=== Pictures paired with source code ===
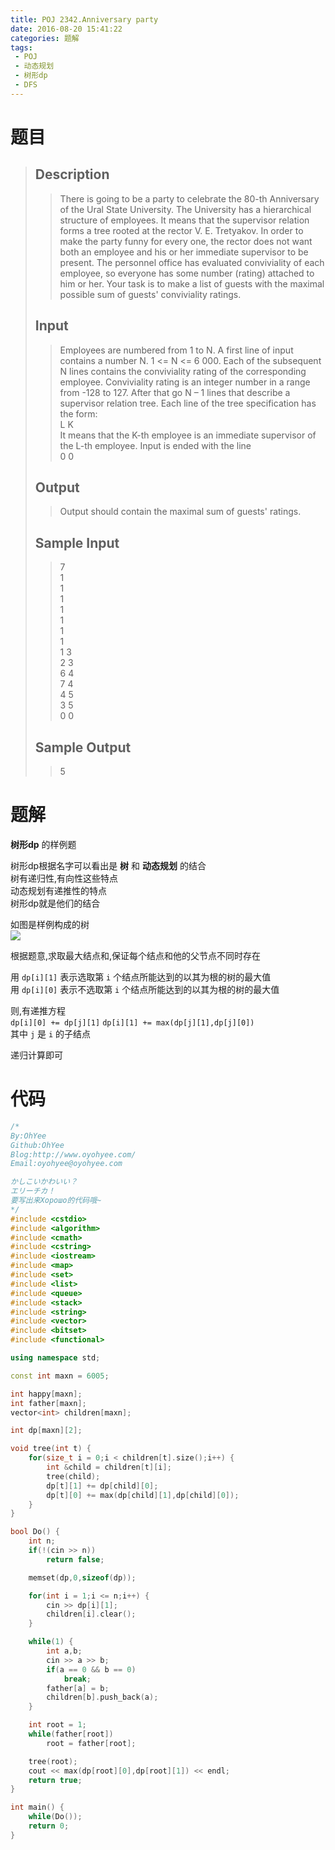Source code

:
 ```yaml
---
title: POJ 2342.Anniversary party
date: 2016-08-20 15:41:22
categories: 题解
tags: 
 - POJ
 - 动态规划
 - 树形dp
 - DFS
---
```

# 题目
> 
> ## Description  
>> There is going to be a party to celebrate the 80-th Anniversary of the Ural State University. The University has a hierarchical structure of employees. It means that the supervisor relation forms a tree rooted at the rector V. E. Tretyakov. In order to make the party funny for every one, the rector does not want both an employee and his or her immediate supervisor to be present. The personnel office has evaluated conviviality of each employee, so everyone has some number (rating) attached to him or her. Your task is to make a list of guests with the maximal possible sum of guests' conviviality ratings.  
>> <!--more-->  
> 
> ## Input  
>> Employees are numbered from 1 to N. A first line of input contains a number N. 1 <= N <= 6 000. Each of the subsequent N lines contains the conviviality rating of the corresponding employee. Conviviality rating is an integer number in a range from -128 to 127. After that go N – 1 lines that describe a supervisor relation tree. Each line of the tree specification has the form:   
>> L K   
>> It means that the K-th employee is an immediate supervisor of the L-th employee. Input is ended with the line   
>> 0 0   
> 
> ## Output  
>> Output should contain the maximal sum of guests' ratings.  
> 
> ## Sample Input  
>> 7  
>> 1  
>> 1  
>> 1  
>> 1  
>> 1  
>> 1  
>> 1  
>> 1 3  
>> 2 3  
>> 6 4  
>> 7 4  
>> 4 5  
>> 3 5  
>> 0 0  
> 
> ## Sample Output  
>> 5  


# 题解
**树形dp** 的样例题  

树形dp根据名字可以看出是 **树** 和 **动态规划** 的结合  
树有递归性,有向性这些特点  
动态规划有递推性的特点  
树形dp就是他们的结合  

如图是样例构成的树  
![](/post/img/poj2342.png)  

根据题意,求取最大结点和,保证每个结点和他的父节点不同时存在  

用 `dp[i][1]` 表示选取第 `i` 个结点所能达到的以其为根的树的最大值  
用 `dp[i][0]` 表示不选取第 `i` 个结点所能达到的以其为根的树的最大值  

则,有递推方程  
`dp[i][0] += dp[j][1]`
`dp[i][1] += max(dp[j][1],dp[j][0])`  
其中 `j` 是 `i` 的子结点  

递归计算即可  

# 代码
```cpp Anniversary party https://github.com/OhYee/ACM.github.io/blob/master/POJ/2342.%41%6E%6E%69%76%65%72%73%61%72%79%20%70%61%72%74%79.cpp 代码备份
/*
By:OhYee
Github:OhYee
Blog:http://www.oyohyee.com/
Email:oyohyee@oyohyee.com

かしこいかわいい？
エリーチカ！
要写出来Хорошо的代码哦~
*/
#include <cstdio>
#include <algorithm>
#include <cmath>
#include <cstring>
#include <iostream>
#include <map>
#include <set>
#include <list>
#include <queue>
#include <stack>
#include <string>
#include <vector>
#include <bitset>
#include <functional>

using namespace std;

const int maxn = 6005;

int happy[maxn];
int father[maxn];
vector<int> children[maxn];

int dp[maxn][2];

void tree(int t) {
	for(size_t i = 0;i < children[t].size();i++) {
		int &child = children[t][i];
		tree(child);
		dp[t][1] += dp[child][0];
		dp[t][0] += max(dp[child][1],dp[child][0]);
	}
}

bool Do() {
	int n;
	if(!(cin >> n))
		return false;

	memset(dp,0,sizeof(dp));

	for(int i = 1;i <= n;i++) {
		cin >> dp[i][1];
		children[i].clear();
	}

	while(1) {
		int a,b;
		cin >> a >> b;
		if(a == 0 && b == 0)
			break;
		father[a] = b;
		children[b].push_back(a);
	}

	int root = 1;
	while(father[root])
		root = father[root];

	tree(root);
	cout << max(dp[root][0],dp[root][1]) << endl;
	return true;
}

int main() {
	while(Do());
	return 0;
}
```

=== YOUR GOAL ===
A reply should hold exactly the lines from the one containing "## Sample Output" through the end of the data above, nothing more.

=== ANSWER ===
> ## Sample Output  
>> 5  


# 题解
**树形dp** 的样例题  

树形dp根据名字可以看出是 **树** 和 **动态规划** 的结合  
树有递归性,有向性这些特点  
动态规划有递推性的特点  
树形dp就是他们的结合  

如图是样例构成的树  
![](/post/img/poj2342.png)  

根据题意,求取最大结点和,保证每个结点和他的父节点不同时存在  

用 `dp[i][1]` 表示选取第 `i` 个结点所能达到的以其为根的树的最大值  
用 `dp[i][0]` 表示不选取第 `i` 个结点所能达到的以其为根的树的最大值  

则,有递推方程  
`dp[i][0] += dp[j][1]`
`dp[i][1] += max(dp[j][1],dp[j][0])`  
其中 `j` 是 `i` 的子结点  

递归计算即可  

# 代码
```cpp Anniversary party https://github.com/OhYee/ACM.github.io/blob/master/POJ/2342.%41%6E%6E%69%76%65%72%73%61%72%79%20%70%61%72%74%79.cpp 代码备份
/*
By:OhYee
Github:OhYee
Blog:http://www.oyohyee.com/
Email:oyohyee@oyohyee.com

かしこいかわいい？
エリーチカ！
要写出来Хорошо的代码哦~
*/
#include <cstdio>
#include <algorithm>
#include <cmath>
#include <cstring>
#include <iostream>
#include <map>
#include <set>
#include <list>
#include <queue>
#include <stack>
#include <string>
#include <vector>
#include <bitset>
#include <functional>

using namespace std;

const int maxn = 6005;

int happy[maxn];
int father[maxn];
vector<int> children[maxn];

int dp[maxn][2];

void tree(int t) {
	for(size_t i = 0;i < children[t].size();i++) {
		int &child = children[t][i];
		tree(child);
		dp[t][1] += dp[child][0];
		dp[t][0] += max(dp[child][1],dp[child][0]);
	}
}

bool Do() {
	int n;
	if(!(cin >> n))
		return false;

	memset(dp,0,sizeof(dp));

	for(int i = 1;i <= n;i++) {
		cin >> dp[i][1];
		children[i].clear();
	}

	while(1) {
		int a,b;
		cin >> a >> b;
		if(a == 0 && b == 0)
			break;
		father[a] = b;
		children[b].push_back(a);
	}

	int root = 1;
	while(father[root])
		root = father[root];

	tree(root);
	cout << max(dp[root][0],dp[root][1]) << endl;
	return true;
}

int main() {
	while(Do());
	return 0;
}
```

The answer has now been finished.